L'éthique est un sujet fondamental qui intéresse la Chambre suisse d'experts en estimations immobilières. Sans faire de philosophie morale au quotidien, l'expert est tout de même régulièrement confronté à une question importante de l'éthique : peut-on servir deux maîtres ? Je vais donner 3 exemples de l'estimation immobilière où l'expert se doit de clarifier la situation selon les critères de la déontologie.

Pas loin d'ici, une grande banque demande à un expert d'évaluer un complexe commercial qui appartient à un avocat qu'elle a dans le collimateur. Quand le rapport d'évaluation est rendu à la banque, l'avocat convoque l'expert pour en connaître le résultat. Ayant travaillé pour la banque, l'expert doit respecter la règle de confidentialité envers elle : il ne peut donc communiquer ce résultat à personne d’autre qu’elle, fût-ce au propriétaire de l’objet expertisé, et répond par la négative à l’avocat. Afin de contourner cette règle, l’avocat propose alors à l’expert de lui donner le même mandat, pour le même objet, et de le payer comme la banque de la totalité de ses honoraires. Il est très tentant d’être payé deux fois pour un seul et même travail, mais l’expert doit refuser là aussi. Toujours eu égard aux critères de confidentialité, il ne peut servir deux mandataires pour le même objet. Cet exemple est simple.
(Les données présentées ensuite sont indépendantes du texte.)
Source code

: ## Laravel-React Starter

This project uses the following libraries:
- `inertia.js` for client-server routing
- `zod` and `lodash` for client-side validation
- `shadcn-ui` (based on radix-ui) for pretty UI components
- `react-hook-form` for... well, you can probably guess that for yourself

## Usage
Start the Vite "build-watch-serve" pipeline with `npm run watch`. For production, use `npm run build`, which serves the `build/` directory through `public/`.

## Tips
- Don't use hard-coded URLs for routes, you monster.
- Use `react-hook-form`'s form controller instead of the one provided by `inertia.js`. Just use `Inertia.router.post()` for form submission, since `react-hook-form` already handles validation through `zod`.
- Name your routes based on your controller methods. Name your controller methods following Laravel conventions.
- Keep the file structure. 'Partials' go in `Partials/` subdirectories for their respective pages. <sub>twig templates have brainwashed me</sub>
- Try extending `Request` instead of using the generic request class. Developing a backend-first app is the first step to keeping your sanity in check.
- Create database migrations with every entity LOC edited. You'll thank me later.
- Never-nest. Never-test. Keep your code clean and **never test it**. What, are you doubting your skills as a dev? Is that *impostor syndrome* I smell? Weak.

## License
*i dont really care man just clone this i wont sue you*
Autre exemple. On voit souvent des courtiers qui proposent une évaluation gratuite aux propriétaires qui leur confieraient le mandat de vente de leur bien. Le courtier recherche des affaires où il fonctionne comme intermédiaire en commercialisant pour un tiers. Il essaie de décrocher un mandat et offre gratuitement l'évaluation pour déterminer le prix de vente. Cet usage est très courant en affaire et le succès du mandat est profitable pour les deux signataires du mandat et le tiers concluant. Toutefois la position du courtier, directement intéressé par la commission de la vente, ne peut pas être considérée comme garante de neutralité dans l'estimation de la valeur. La plupart des courtiers qui se trouvent dans cette position ont ainsi la prudence de requalifier leur travail d'évaluation et de ne produire qu’un "avis de valeur", moins détaillé qu'une expertise et dont la responsabilité est en conséquence moindre. La relation est ainsi mieux clarifiée et les parties se comportent de façon plus transparente. L'éthique de l'évaluation n'est pas remise en question dans cette situation.
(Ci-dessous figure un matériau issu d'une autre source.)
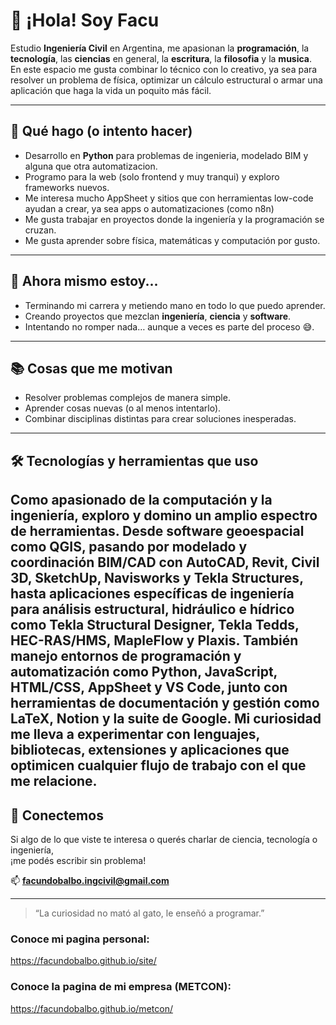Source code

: # 👋 ¡Hola! Soy Facu

Estudio **Ingeniería Civil** en Argentina, me apasionan la **programación**, la **tecnología**, las **ciencias** en general, la **escritura**, la **filosofia** y la **musica**.  
En este espacio me gusta combinar lo técnico con lo creativo, ya sea para resolver un problema de física, optimizar un cálculo estructural o armar una aplicación que haga la vida un poquito más fácil.

---

## 🚀 Qué hago (o intento hacer)
- Desarrollo en **Python** para problemas de ingenieria, modelado BIM y alguna que otra automatizacion.
- Programo para la web (solo frontend y muy tranqui) y exploro frameworks nuevos.
- Me interesa mucho AppSheet y sitios que con herramientas low-code ayudan a crear, ya sea apps o automatizaciones (como n8n)
- Me gusta trabajar en proyectos donde la ingeniería y la programación se cruzan.
- Me gusta aprender sobre física, matemáticas y computación por gusto.

---

## 🌱 Ahora mismo estoy...
- Terminando mi carrera y metiendo mano en todo lo que puedo aprender.
- Creando proyectos que mezclan **ingeniería**, **ciencia** y **software**.
- Intentando no romper nada… aunque a veces es parte del proceso 😅.

---

## 📚 Cosas que me motivan
- Resolver problemas complejos de manera simple.
- Aprender cosas nuevas (o al menos intentarlo).
- Combinar disciplinas distintas para crear soluciones inesperadas.

---

## 🛠 Tecnologías y herramientas que uso
Como apasionado de la computación y la ingeniería, exploro y domino un amplio espectro de herramientas. 
Desde software geoespacial como QGIS, pasando por modelado y coordinación BIM/CAD con AutoCAD, Revit, Civil 3D, SketchUp, Navisworks y 
Tekla Structures, hasta aplicaciones específicas de ingeniería para análisis estructural, hidráulico e hídrico como Tekla Structural 
Designer, Tekla Tedds, HEC-RAS/HMS, MapleFlow y Plaxis. También manejo entornos de programación y automatización como Python, JavaScript, HTML/CSS, 
AppSheet y VS Code, junto con herramientas de documentación y gestión como LaTeX, Notion y la suite de Google. Mi curiosidad me lleva a experimentar 
con lenguajes, bibliotecas, extensiones y aplicaciones que optimicen cualquier flujo de trabajo con el que me relacione.
---

## 🤝 Conectemos
Si algo de lo que viste te interesa o querés charlar de ciencia, tecnología o ingeniería,  
¡me podés escribir sin problema!  

📫 **facundobalbo.ingcivil@gmail.com** 

---
> “La curiosidad no mató al gato, le enseñó a programar.”

### Conoce mi pagina personal:
https://facundobalbo.github.io/site/

### Conoce la pagina de mi empresa (METCON):
https://facundobalbo.github.io/metcon/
Le troisième et dernier exemple que je vous rapporte est une situation plus délicate. Un courtier reçoit le mandat de rechercher un immeuble pour un client qui veut investir dans l’immobilier. Pour ce mandat, il sera rémunéré par une commission au moment de l'achat. Le courtier procède à la recherche d'immeubles et il trouve bientôt un immeuble en vente qui pourrait convenir à son client. Jusqu’alors, tout est normal. Le problème éthique survient lorsque le courtier propose au propriétaire actuel de l’immeuble en question, vendeur potentiel, une expertise immobilière gratuite de son bien. Le courtier, dans ce cas, offre son service gratuit à un maître, tout en sachant qu'il serait défrayé sur le même objet pour l'autre maître en cas de vente liée à l’objet de son service gratuit.

Auriez-vous confiance dans le résultat d'une expertise gratuite pour votre maison alors que le courtier, en l'occurrence aussi l'expert en estimations, toucherait une commission de celui qui l’achèterait?

Il semble que dans ce cas de figure il y ait confusion des maîtres, c’est-à-dire des mandants, et conflit de loyauté, donc de neutralité. Il est humainement impossible que l’intérêt du courtier à toucher la commission sur la vente n'influence pas la valeur vénale qu’il attribuera à l’objet analysé afin de favoriser ladite vente. Ce cas de figure existe pourtant et m'a été signalé par un des membres de la CEI qui souhaite que l'on clarifie les questions d'éthique.

L'éthique est une question d'attention de tous les instants et c'est pourquoi elle occupe aussi la Chambre suisse d'experts en estimations immobilières, et ce, d'autant plus que les clients privés ne font pas forcément la différence entre un courtier et un expert en estimations immobilières.

Il n'est pas exclu que les courtiers et les experts soient en concurrence dans certaines situations. Toutefois, ces deux métiers peuvent collaborer et se mettre en valeur réciproquement, à savoir que le courtier fasse appel à un expert pour renforcer sa position dans la négociation. Il me semblerait constructif que cette configuration se développe davantage. Beaucoup de collègues l'ont déjà compris.

Assemblée générale de l’USPI, novembre 2011.